» **Exercise**
From the entries below, please output exactly the lines starting at the one containing "# Conference posters" and ending at the one containing "In the shared", both included.
___ Material supplied
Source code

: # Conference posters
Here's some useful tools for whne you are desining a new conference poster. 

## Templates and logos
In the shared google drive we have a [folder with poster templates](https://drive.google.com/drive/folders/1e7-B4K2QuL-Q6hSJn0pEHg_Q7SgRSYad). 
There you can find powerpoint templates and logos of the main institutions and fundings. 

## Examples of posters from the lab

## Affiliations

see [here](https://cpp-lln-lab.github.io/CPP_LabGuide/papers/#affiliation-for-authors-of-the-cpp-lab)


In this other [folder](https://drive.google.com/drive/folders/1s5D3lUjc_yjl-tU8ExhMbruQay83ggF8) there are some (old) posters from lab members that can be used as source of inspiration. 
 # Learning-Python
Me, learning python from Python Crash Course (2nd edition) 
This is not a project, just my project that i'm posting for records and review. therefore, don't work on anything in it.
______
» **Output for this exercise**
: # Conference posters
Here's some useful tools for whne you are desining a new conference poster. 

## Templates and logos
In the shared google drive we have a [folder with poster templates](https://drive.google.com/drive/folders/1e7-B4K2QuL-Q6hSJn0pEHg_Q7SgRSYad). 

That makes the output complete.